CLEVELAND - The National Weather Service Storm Prediction Center is predicting a moderate risk for severe thunderstorms on Sunday afternoon with very strong winds. There is also a possibility for isolated tornadoes and wind damage.
While taking shelter during a tornado warning, the Ohio Committee for Severe Weather Awareness encourages Ohioans to DUCK:
D - Go DOWN to the lowest level U - Get UNDER something C - COVER your head K - KEEP in shelter until the storm has passed
-When a tornado watch is issued, review your safety plan – don't wait for the watch to become a warning.
-Despite Doppler radar, tornadoes can sometimes occur without any warning, allowing very little time to act. It is important to know the basics of tornado safety.
-The safest place to be during a tornado is a basement. If the building has no basement or cellar, go to a small room (a bathroom or closet) on the lowest level of the structure, away from windows and as close to the center of the building as possible.

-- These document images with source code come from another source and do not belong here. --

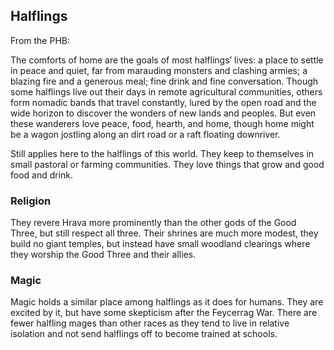 ## Halflings

From the PHB:

The comforts of home are the goals of most halflings’ lives: a place to settle in peace and quiet, far from marauding monsters and clashing armies; a blazing fire and a generous meal; fine drink and fine conversation. Though some halflings live out their days in remote agricultural communities, others form nomadic bands that travel constantly, lured by the open road and the wide horizon to discover the wonders of new lands and peoples. But even these wanderers love peace, food, hearth, and home, though home might be a wagon jostling along an dirt road or a raft floating downriver.

Still applies here to the halflings of this world. They keep to themselves in small pastoral or farming communities. They love things that grow and good food and drink. 

### Religion

They revere Hrava more prominently than the other gods of the Good Three, but still respect all three. Their shrines are much more modest, they build no giant temples, but instead have small woodland clearings where they worship the Good Three and their allies.

### Magic

Magic holds a similar place among halflings as it does for humans. They are excited by it, but have some skepticism after the Feycerrag War. There are fewer halfling mages than other races as they tend to live in relative isolation and not send halflings off to become trained at schools.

-Be aware of emergency shelter plans in stores, offices and schools. If no specific shelter has been identified, move to the building's lowest level. Try to avoid areas with large glass windows, large rooms and wide-span roofs such as auditoriums, cafeterias, large hallways or shopping malls.
-If you're outside or in mobile home, find shelter immediately by going to the lowest level of a nearby sturdy building. Sturdy buildings are the safest structures to be in when tornadoes threaten. Winds from tornadoes can blow large objects, including cars and mobile homes, hundreds of feet away.
-If you cannot quickly get to a shelter, get into your vehicle, buckle your seatbelt and try to drive to the nearest sturdy shelter.
What if I am in my car?
According to the Ohio EMA, many people believe that a highway overpass can provide safety from a tornado, when in fact; an overpass may be on the worst places to seek shelter.
Tornado wind speeds can exceed 200 mph, producing airborne debris that are blown into and channeled under the overpass where people might try to seek shelter. Debris of varying size and types, including dirt, sand and rocks, moving at incredible speeds can easily penetrate clothing and skin, causing serious injuries and possibly death. Very fine debris can also be forced into eyes, causing injury or loss of sight. A person can even be blown out or carried away from the overpass by the fierce tornado winds. If a person is positioned at the top of an overpass, he/she could encounter even higher wind speeds and more missile-like debris. Wind direction will also shift abruptly as the tornado passes, tossing debris from all sides.
The Ohio EMA advises that if a tornado approaches, the safest course of action is to get out of the tornado’s path and seek shelter in a sturdy, well-constructed building.
If you cannot seek shelter in a building
Do not stay in your vehicle. Do not try to outrun a tornado. If you cannot seek shelter in a building, lie flat in a ditch or ravine and clasp your hands behind your head to protect yourself from flying debris.
Be aware of weather conditions and stay up-to-date on changing conditions.